No. 16-2011.


United States Court of Appeals, Tenth Circuit.



A school district won an employment suit before the Navajo Nation Supreme Court. But in ruling in the school district's favor, the Navajo Nation Supreme Court found it had subject-matter jurisdiction over the dispute. The school district disagreed that the Navajo courts had jurisdiction, so it brought this suit in federal court. The school district asked the court to declare that jurisdiction was improper, and to enjoin Navajo courts and agencies from exercising jurisdiction over it in the future. Finding no injury in the school district's legal victory, the district court dismissed the suit for lack of standing.

We agree and AFFIRM the district court.

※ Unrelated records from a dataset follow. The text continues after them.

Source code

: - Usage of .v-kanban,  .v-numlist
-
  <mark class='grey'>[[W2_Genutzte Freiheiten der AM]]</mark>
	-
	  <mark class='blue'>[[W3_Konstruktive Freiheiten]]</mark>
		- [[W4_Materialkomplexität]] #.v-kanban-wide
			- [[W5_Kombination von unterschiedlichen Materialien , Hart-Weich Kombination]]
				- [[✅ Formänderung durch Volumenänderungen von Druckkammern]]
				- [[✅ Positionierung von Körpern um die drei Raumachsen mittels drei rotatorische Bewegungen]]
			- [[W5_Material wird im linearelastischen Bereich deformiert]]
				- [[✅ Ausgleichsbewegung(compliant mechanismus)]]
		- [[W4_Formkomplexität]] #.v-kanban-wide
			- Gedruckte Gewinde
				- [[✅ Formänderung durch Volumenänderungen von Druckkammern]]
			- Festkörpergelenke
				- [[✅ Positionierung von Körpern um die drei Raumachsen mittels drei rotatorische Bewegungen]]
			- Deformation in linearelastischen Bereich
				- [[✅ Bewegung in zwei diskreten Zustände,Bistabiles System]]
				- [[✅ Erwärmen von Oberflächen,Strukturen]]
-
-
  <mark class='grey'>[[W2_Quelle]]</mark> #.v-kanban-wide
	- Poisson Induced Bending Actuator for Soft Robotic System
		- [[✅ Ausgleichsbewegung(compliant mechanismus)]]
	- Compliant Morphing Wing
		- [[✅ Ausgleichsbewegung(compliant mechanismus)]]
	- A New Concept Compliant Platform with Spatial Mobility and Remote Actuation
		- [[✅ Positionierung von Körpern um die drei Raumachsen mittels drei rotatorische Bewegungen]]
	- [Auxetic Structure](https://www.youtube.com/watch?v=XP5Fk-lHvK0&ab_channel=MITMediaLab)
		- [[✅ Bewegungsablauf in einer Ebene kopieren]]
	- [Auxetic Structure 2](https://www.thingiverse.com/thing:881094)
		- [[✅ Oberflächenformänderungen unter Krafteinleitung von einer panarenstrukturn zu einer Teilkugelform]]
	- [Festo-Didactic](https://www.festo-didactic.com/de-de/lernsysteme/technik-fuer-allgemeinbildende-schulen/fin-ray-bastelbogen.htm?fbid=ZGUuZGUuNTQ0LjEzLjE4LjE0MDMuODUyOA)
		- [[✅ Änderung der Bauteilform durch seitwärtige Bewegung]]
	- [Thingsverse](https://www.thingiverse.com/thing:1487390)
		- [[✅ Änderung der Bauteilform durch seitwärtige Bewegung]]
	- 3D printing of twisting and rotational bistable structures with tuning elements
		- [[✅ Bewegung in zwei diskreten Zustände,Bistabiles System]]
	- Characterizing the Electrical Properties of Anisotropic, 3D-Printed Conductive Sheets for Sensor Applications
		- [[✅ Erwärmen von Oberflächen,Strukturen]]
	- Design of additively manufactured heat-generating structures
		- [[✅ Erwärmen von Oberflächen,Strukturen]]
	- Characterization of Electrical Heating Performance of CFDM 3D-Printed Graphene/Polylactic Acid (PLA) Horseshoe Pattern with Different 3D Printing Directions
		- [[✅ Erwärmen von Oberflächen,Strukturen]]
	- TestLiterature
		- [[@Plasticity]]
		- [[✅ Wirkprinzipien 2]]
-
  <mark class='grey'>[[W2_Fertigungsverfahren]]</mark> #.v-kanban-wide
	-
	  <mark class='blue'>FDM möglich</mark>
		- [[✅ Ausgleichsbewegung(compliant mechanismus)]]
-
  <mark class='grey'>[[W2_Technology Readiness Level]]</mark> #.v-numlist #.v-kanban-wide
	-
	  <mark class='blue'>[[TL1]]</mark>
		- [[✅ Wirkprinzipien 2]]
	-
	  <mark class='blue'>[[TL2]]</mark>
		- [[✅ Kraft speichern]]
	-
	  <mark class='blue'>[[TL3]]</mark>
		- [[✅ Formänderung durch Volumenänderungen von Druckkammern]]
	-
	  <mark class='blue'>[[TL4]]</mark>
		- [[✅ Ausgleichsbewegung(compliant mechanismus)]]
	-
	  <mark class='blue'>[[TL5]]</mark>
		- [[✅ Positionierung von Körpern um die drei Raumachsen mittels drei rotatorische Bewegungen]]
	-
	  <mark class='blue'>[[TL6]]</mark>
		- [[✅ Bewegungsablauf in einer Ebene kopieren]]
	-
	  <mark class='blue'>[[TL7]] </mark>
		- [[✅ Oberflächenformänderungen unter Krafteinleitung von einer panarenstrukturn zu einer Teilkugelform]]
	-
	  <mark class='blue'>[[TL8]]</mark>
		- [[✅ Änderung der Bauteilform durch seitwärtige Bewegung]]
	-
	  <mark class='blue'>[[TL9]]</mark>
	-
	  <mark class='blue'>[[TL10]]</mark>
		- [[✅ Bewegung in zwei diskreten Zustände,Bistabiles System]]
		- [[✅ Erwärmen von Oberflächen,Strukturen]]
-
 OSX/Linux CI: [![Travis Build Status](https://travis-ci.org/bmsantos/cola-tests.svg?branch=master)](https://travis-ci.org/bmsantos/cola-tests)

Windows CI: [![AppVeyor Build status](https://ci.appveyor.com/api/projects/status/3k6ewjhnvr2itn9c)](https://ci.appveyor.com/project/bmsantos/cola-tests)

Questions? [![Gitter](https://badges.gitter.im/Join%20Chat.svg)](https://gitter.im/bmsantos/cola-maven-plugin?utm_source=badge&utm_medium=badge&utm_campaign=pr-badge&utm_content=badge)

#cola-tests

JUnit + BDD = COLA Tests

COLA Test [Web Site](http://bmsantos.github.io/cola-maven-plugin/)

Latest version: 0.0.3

The Navajo Nation Supreme Court did not injure the school district merely by asserting jurisdiction, since the school district won the lawsuit below. Any future assertion of jurisdiction over the school district is merely conjectural. Without an injury, the school district has no standing to pursue these claims.

I. Background

Gallup-McKinley County Schools hired Henry Henderson as the principal of Navajo Pine High School under a one-year contract. Henderson is a member of the Navajo Nation, and Navajo Pine High School is located inside the Navajo Nation. Nine months into the job, Henderson resigned after the school district told him it would not renew his contract for the following year.

Henderson later filed a charge with the Office of Navajo Labor Relations, claiming the school district violated the Navajo Preference in Employment Act. But the Office of Navajo Labor Relations found Henderson's charge was untimely.

Henderson then filed a complaint with the Navajo Nation Labor Commission. At the Labor Commission, the school district moved to dismiss the complaint on three grounds. First, the Navajo Nation lacked jurisdiction. Second, Henderson's charge was untimely under the Navajo Preference in Employment Act. Third, the school district had not taken any adverse action against Henderson, since he had resigned from his job. The Labor Commission dismissed the complaint on the third ground—that Henderson affirmatively resigned his employment—without reaching the other two grounds.

Henderson then appealed to the Navajo Nation Supreme Court. In response, the school district made the same three arguments it made before the Labor Commission. And the school district won again before the Navajo Nation Supreme Court.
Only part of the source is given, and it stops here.